The small, Syracuse, New York-based company K-II Enterprises makes a number of handheld electronic devices—including the Dog Dazer (a supposedly safe, humane device that deters aggressive dogs with high-pitched radio signals)—but it is best known for the Safe Range EMF. The size of a television remote, the Safe Range EMF detects electromagnetic fields, or EMF, measuring them with a bright LED array that moves from green to red depending on their strength. Designed to locate potentially harmful EMF radiation from nearby power lines or household appliances, the Safe Range has become popular for another use: detecting ghosts.
Since its appearance in the show Ghost Hunters, where the ghost hunter Grant Wilson claimed that it has been “specially calibrated for paranormal investigators,” the Safe Range (usually referred to as a K-II meter) has become ubiquitous among those looking for spirits. Search for it on Amazon, and many listings will refer to it as a “ghost meter,” an indispensable tool in the ghost hunter’s arsenal. It isn’t alone among EMF meters: Of the best-selling EMF meters on Amazon, two out of the top three are explicitly marketed as ghost meters.
Yet it’s precisely because it’s not particularly good at its primary purpose that makes it a popular device for ghost hunters. Erratic, prone to false positives, easily manipulated, its flashy LED display will light up any darkened room of a haunted hotel or castle. Which is to say, its popularity as a ghost hunting tool stems mainly from its fallibility.
The K-II isn’t the only consumer-electronic item used by ghost hunters. Often it’s sold in kits that contain other devices, such as a Couples Ghost Hunt Kit, with two of everything, so you can build “trust and lasting memories when the two of you, alone in some spooky stakeout, look to each other for confirmation of your findings and reassurance!” There are devices that have been engineered specifically for ghost hunters, like a ghost box, which works by randomly scanning through FM and AM frequencies to pick up spirits’ words in the white noise. But mostly, ghost hunters use pre-existing technology: not just EMF meters, but also run-of-the-mill digital recorders, used to capture electronic voice phenomena, or EVP. An investigator records her or himself asking questions in an empty room, with the hope that upon playback ghostly voices will appear.

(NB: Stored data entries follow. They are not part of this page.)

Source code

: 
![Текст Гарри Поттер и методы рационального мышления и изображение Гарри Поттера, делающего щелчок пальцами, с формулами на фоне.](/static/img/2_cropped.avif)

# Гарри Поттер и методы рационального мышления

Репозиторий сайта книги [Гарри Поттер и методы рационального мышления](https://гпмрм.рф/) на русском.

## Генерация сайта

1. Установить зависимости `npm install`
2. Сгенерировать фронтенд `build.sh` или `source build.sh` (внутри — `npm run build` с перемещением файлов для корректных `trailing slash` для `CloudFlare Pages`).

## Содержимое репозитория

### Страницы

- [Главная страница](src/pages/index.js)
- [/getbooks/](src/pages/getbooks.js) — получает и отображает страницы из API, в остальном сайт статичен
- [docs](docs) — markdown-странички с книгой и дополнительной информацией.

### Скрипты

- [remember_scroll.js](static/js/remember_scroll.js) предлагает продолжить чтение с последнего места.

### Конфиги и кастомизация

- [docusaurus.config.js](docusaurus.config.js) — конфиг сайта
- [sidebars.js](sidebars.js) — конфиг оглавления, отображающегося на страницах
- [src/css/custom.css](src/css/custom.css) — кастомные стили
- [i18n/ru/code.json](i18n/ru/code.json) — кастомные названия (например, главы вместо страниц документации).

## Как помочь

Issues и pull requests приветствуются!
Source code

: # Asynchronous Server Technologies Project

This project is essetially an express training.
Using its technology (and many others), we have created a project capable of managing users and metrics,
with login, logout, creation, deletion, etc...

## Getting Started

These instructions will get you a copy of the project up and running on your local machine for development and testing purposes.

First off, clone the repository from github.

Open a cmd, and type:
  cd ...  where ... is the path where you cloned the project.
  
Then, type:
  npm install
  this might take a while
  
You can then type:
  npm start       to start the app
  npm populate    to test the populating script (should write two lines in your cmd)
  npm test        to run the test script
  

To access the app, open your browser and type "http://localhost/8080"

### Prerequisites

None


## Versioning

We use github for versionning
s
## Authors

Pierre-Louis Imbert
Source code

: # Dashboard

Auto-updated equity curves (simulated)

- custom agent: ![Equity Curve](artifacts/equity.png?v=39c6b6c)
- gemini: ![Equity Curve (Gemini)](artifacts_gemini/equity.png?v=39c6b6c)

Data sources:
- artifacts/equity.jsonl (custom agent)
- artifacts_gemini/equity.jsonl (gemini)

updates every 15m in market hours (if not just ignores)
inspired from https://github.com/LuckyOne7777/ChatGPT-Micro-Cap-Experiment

Ghost hunting was born out of a love of technological failure. In 1861, William H. Mumler, a jeweler’s engraver, was studying the new trade of photography when the shadowy figure of a young girl appeared on a plate he was developing. As Crista Cloutier describes in The Perfect Medium: Photography and the Occult, Mumler knew it to be an error, a consequence of accidentally reusing a plate that hadn’t been sufficiently scrubbed of its previous exposure. But then he showed the curiosity to a Spiritualist friend of his. “Not at that time being inclined much to the spiritual belief myself, and being of a jovial disposition, always ready for a joke,” he later admitted, “I concluded to have a little fun, as I thought, at his expense.”

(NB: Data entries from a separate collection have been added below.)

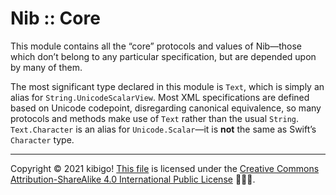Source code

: #  Nib :: Core  #

This module contains all the “core” protocols and values of Nib—those which don’t belong to any particular specification, but are depended upon by many of them.

The most significant type declared in this module is `Text`, which is simply an alias for `String.UnicodeScalarView`.
Most XML specifications are defined based on Unicode codepoint, disregarding canonical equivalence, so many protocols and methods make use of `Text` rather than the usual `String`.
`Text.Character` is an alias for `Unicode.Scalar`—it is **not** the same as Swift’s `Character` type.

---

Copyright © 2021 kibigo!
[This file](https://github.com/marrus-sh/Nib/blob/current/Core/README.md) is licensed under the [Creative Commons Attribution-ShareAlike 4.0 International Public License](https://creativecommons.org/licenses/by-sa/4.0/) 🅭🅯🄎.
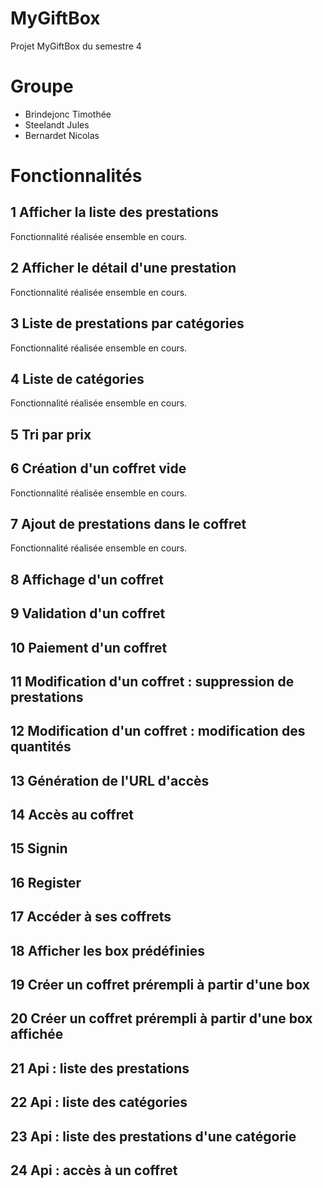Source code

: # MyGiftBox
Projet MyGiftBox du semestre 4

# Groupe
- Brindejonc Timothée
- Steelandt Jules
- Bernardet Nicolas

# Fonctionnalités
## 1 Afficher la liste des prestations
Fonctionnalité réalisée ensemble en cours.
## 2 Afficher le détail d'une prestation
Fonctionnalité réalisée ensemble en cours.
## 3 Liste de prestations par catégories
Fonctionnalité réalisée ensemble en cours.
## 4 Liste de catégories
Fonctionnalité réalisée ensemble en cours.
## 5 Tri par prix
## 6 Création d'un coffret vide
Fonctionnalité réalisée ensemble en cours.
## 7 Ajout de prestations dans le coffret
Fonctionnalité réalisée ensemble en cours.
## 8 Affichage d'un coffret
## 9 Validation d'un coffret
## 10 Paiement d'un coffret
## 11 Modification d'un coffret : suppression de prestations
## 12 Modification d'un coffret : modification des quantités
## 13 Génération de l'URL d'accès
## 14 Accès au coffret
## 15 Signin
## 16 Register
## 17 Accéder à ses coffrets
## 18 Afficher les box prédéfinies
## 19 Créer un coffret prérempli à partir d'une box
## 20 Créer un coffret prérempli à partir d'une box affichée
## 21 Api : liste des prestations
## 22 Api : liste des catégories
## 23 Api : liste des prestations d'une catégorie
## 24 Api : accès à un coffret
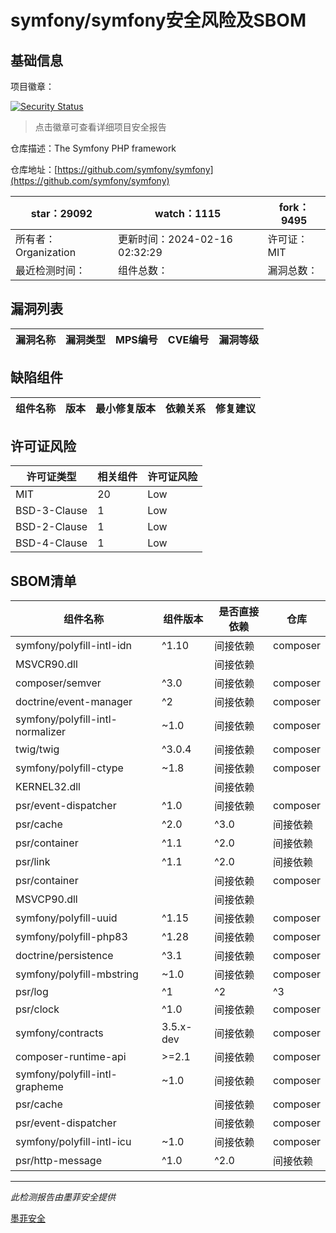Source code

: # symfony/symfony安全风险及SBOM

## 基础信息

项目徽章：

[![Security Status](https://www.murphysec.com/platform3/v31/badge/1758204601218105344.svg)](https://www.murphysec.com/console/report/1691516035264176128/1758204601218105344)

> 点击徽章可查看详细项目安全报告

仓库描述：The Symfony PHP framework

仓库地址：[https://github.com/symfony/symfony](https://github.com/symfony/symfony)

| star：29092 | watch：1115 | fork：9495 |
| ----------- | -------------- | ------------ |
| 所有者：Organization | 更新时间：2024-02-16 02:32:29 | 许可证：MIT |
| 最近检测时间： | 组件总数： | 漏洞总数： |




## 漏洞列表

| 漏洞名称 | 漏洞类型 | MPS编号 | CVE编号 | 漏洞等级 |
| ------- | ------ | ------- | ------ | ----- |





## 缺陷组件

| 组件名称 | 版本 | 最小修复版本 | 依赖关系 | 修复建议 |
| -------- | ---- | ------------ | -------- | -------- |





## 许可证风险

| 许可证类型 | 相关组件 | 许可证风险 |
| ---------- | -------- | ---------- |
|MIT|20|Low|
|BSD-3-Clause|1|Low|
|BSD-2-Clause|1|Low|
|BSD-4-Clause|1|Low|




## SBOM清单

| 组件名称 | 组件版本 | 是否直接依赖 | 仓库 |
| -------- | -------- | ------------ | ---- |
|symfony/polyfill-intl-idn|^1.10|间接依赖|composer|
|MSVCR90.dll||间接依赖||
|composer/semver|^3.0|间接依赖|composer|
|doctrine/event-manager|^2|间接依赖|composer|
|symfony/polyfill-intl-normalizer|~1.0|间接依赖|composer|
|twig/twig|^3.0.4|间接依赖|composer|
|symfony/polyfill-ctype|~1.8|间接依赖|composer|
|KERNEL32.dll||间接依赖||
|psr/event-dispatcher|^1.0|间接依赖|composer|
|psr/cache|^2.0|^3.0|间接依赖|composer|
|psr/container|^1.1|^2.0|间接依赖|composer|
|psr/link|^1.1|^2.0|间接依赖|composer|
|psr/container||间接依赖|composer|
|MSVCP90.dll||间接依赖||
|symfony/polyfill-uuid|^1.15|间接依赖|composer|
|symfony/polyfill-php83|^1.28|间接依赖|composer|
|doctrine/persistence|^3.1|间接依赖|composer|
|symfony/polyfill-mbstring|~1.0|间接依赖|composer|
|psr/log|^1|^2|^3|间接依赖|composer|
|psr/clock|^1.0|间接依赖|composer|
|symfony/contracts|3.5.x-dev|间接依赖|composer|
|composer-runtime-api|>=2.1|间接依赖|composer|
|symfony/polyfill-intl-grapheme|~1.0|间接依赖|composer|
|psr/cache||间接依赖|composer|
|psr/event-dispatcher||间接依赖|composer|
|symfony/polyfill-intl-icu|~1.0|间接依赖|composer|
|psr/http-message|^1.0|^2.0|间接依赖|composer|


------

*此检测报告由墨菲安全提供*

[墨菲安全](www.murphysec.com)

He told the Spiritualist that the image was authentic, and that no one else had been around when he’d taken the photograph. His friend took the joke all too seriously, and in short order, Spiritualist publications had reprinted Mumler’s mistake as proof of life after death. Mumler himself soon changed his tune, claiming he’d discovered a “wonderful phenomenon that really needed investigation,” and began offering to make spirit photographs in earnest. For ten dollars (normal sittings cost about a quarter at the time), he’d take your photo, with the proviso he couldn’t guarantee a ghost’s materialization.
Mumler’s inadvertent invention of spirit photography cemented a connection between ghosts and technology that endures to this day—and specifically, the ways that mistakes and accidents of technology appear as manifestations of the paranormal. Consumer technologies from photography to telegraphy to radio to the internet are almost always immediately seized on by believers as offering further proof of the paranormal. In 1953, three children were watching Ding Dong School one afternoon on Long Island when the ghostly face of an unknown woman appeared on the screen. The face would not dissipate, even after the television was turned off, and their father was forced to face the television to the wall “for gross misbehavior in frightening little children,” as TheNew York Timesreported. The television died completely a day later, but not before its paranormal nature had made it a minor celebrity.
For Friedrich Jürgenson, it was a cassette recorder. In the late 1950s, Jürgenson, a painter and filmmaker, was experimenting with recording birds in his garden; when he played them back, he heard voices on the tape that he claimed belonged to his dead father and wife, calling his name. After several years refining his technique, he published his findings in a 1967 book called Radio Contact with the Dead. A few years later, a Latvian psychologist named Konstantin Raudive further developed and elaborated on Jürgenson’s techniques, releasing his own book on the science of recording the voices of the dead in 1971.